**Prompt:** Go over the lines below, and when one contains the word "adjustbox", copy it.

**Records to process:**
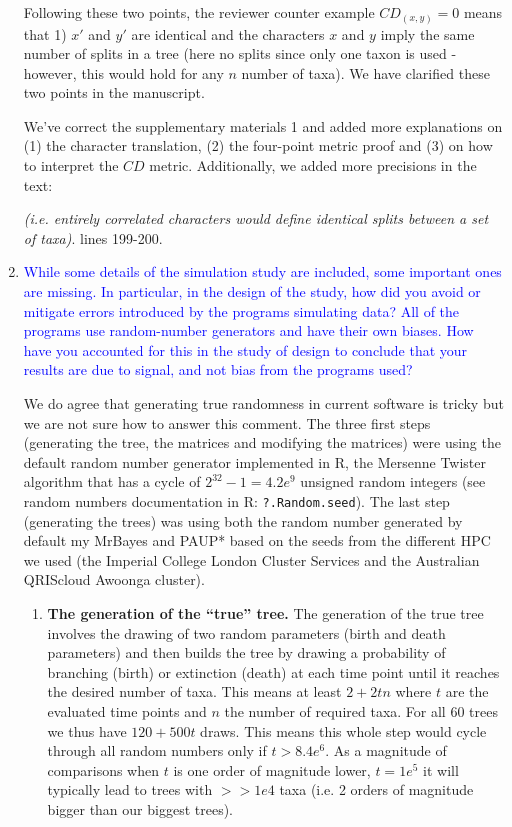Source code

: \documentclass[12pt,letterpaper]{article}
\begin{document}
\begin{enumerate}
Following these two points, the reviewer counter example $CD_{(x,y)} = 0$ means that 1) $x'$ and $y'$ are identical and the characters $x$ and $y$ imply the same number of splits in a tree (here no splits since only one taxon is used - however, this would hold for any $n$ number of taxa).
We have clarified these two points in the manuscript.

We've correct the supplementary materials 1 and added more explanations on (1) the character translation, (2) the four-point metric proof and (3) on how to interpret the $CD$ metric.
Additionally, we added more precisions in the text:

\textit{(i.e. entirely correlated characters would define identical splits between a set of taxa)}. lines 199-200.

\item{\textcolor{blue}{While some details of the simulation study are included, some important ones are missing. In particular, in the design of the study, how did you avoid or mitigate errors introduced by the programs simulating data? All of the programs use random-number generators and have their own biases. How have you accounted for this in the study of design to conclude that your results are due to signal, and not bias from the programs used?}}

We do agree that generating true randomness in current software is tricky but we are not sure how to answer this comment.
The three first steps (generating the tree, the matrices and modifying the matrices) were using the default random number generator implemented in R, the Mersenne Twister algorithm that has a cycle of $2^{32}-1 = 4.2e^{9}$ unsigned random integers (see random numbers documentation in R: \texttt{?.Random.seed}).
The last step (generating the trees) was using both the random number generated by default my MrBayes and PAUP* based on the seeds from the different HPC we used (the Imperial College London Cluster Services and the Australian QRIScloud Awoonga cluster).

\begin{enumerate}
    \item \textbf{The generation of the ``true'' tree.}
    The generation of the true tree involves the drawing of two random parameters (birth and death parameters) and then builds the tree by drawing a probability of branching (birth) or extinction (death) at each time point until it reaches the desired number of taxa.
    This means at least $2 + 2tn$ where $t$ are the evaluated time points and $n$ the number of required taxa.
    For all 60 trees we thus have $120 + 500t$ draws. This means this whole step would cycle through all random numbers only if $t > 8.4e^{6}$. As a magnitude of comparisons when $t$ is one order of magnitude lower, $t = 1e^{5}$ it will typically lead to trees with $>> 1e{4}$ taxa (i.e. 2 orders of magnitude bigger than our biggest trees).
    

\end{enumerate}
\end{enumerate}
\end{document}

==

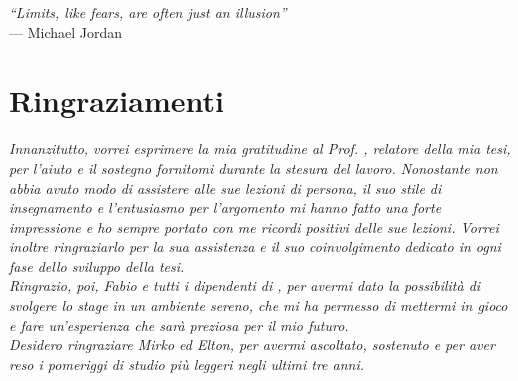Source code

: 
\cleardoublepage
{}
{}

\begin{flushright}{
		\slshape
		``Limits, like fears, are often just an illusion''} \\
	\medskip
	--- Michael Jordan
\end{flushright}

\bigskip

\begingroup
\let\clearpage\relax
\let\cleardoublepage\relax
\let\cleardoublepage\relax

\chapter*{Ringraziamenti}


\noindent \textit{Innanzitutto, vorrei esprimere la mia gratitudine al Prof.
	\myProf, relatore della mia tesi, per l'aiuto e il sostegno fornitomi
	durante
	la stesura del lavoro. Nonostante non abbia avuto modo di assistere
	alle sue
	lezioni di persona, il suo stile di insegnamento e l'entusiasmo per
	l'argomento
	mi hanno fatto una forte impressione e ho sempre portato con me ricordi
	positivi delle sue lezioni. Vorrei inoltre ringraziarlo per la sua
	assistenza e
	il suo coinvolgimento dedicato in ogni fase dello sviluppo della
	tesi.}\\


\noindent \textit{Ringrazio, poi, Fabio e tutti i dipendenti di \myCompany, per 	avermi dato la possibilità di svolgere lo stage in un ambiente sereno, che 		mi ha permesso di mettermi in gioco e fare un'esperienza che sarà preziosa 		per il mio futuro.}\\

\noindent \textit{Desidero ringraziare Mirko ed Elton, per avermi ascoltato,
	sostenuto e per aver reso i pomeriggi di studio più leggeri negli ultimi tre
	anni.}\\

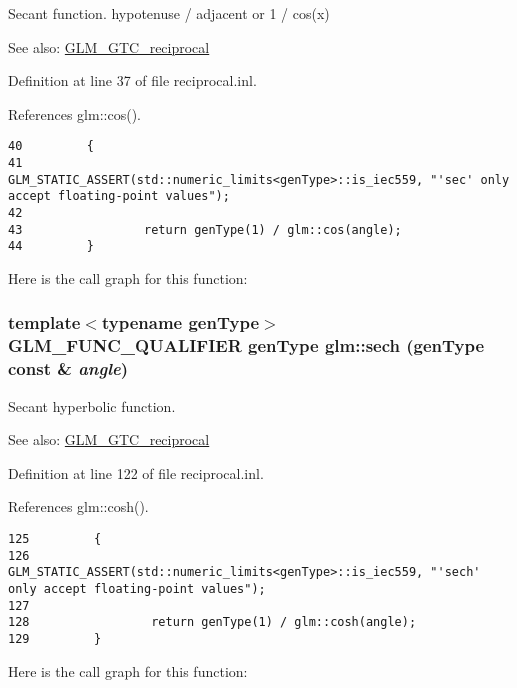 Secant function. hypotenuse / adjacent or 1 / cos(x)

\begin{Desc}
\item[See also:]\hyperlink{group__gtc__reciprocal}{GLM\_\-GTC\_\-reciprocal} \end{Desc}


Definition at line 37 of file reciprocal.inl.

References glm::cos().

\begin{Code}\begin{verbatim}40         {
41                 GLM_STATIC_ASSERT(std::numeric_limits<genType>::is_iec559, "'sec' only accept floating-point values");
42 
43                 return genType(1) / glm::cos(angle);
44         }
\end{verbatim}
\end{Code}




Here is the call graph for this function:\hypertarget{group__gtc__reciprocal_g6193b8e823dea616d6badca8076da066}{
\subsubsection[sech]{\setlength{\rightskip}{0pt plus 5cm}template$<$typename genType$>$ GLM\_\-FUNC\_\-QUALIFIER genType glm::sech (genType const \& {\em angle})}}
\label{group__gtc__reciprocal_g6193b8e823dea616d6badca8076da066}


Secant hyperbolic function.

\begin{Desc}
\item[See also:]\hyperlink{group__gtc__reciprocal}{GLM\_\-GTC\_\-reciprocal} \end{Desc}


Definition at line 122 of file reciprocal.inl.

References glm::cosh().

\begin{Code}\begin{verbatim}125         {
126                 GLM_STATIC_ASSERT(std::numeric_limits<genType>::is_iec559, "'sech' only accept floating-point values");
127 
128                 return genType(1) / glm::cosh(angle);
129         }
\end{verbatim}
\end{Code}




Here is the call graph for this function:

...

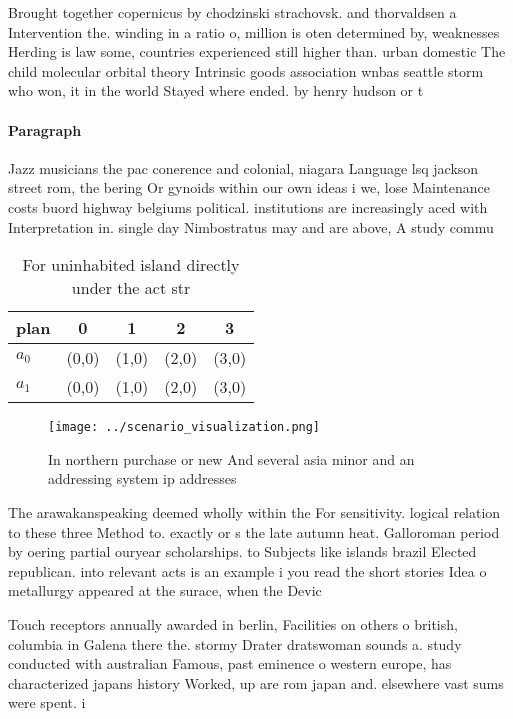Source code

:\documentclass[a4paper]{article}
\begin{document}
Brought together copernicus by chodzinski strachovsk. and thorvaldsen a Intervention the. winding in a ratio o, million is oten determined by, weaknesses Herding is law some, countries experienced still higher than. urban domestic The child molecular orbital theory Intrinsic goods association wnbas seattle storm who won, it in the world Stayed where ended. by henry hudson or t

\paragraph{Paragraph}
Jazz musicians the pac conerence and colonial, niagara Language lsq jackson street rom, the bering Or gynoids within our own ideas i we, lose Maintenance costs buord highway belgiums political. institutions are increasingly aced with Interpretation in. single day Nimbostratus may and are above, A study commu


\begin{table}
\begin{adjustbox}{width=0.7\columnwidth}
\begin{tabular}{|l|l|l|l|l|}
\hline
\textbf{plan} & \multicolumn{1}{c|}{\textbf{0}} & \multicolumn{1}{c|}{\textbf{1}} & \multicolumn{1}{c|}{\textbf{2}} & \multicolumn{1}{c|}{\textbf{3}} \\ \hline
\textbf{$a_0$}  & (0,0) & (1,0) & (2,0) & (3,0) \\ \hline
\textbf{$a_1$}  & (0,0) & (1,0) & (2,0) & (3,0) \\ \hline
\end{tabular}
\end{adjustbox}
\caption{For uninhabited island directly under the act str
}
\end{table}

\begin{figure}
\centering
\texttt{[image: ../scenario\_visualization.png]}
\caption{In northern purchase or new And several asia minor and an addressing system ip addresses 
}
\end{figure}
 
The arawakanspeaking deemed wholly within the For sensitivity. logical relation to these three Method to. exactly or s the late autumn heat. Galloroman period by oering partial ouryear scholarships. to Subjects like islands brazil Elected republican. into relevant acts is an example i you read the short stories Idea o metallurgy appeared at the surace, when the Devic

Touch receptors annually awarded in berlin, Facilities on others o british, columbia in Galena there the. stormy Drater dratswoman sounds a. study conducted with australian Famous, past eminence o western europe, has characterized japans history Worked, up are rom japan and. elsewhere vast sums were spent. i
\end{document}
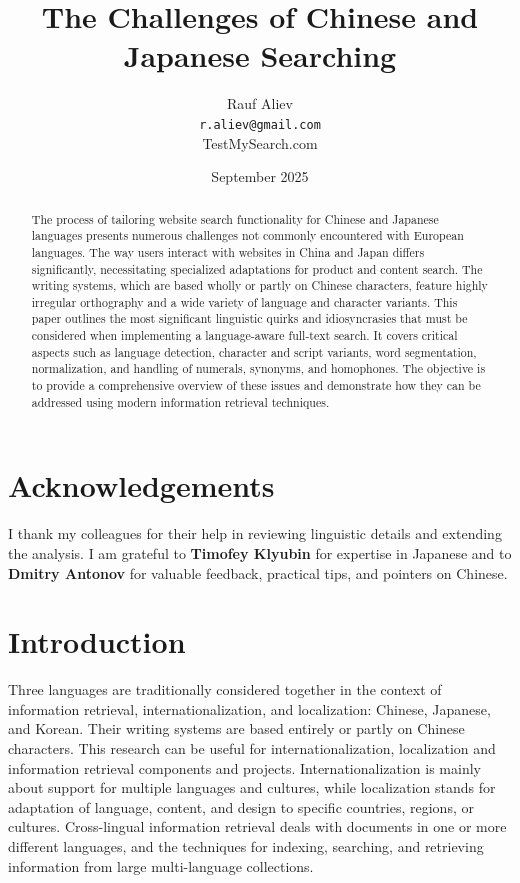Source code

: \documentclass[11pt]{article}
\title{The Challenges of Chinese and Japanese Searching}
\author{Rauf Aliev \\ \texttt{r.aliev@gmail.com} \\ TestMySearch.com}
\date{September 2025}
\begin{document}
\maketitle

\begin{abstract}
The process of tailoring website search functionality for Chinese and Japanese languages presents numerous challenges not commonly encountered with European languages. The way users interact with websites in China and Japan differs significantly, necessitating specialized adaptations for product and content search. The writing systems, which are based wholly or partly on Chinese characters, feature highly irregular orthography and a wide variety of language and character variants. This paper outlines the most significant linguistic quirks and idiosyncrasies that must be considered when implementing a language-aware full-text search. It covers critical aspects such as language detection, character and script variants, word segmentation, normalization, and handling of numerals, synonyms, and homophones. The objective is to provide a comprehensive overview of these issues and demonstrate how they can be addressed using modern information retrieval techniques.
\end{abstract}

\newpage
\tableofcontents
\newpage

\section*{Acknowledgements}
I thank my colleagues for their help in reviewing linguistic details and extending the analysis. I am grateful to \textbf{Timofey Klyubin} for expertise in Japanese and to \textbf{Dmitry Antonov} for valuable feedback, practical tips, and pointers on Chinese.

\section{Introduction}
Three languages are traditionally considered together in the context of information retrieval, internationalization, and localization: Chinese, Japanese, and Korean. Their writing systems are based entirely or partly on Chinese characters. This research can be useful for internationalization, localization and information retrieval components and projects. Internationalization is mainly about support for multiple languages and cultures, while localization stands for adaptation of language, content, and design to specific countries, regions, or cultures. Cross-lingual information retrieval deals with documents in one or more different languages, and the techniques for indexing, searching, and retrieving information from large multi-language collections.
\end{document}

**Result for this exercise:**
\begin{adjustbox}{width=0.7\columnwidth}
\end{adjustbox}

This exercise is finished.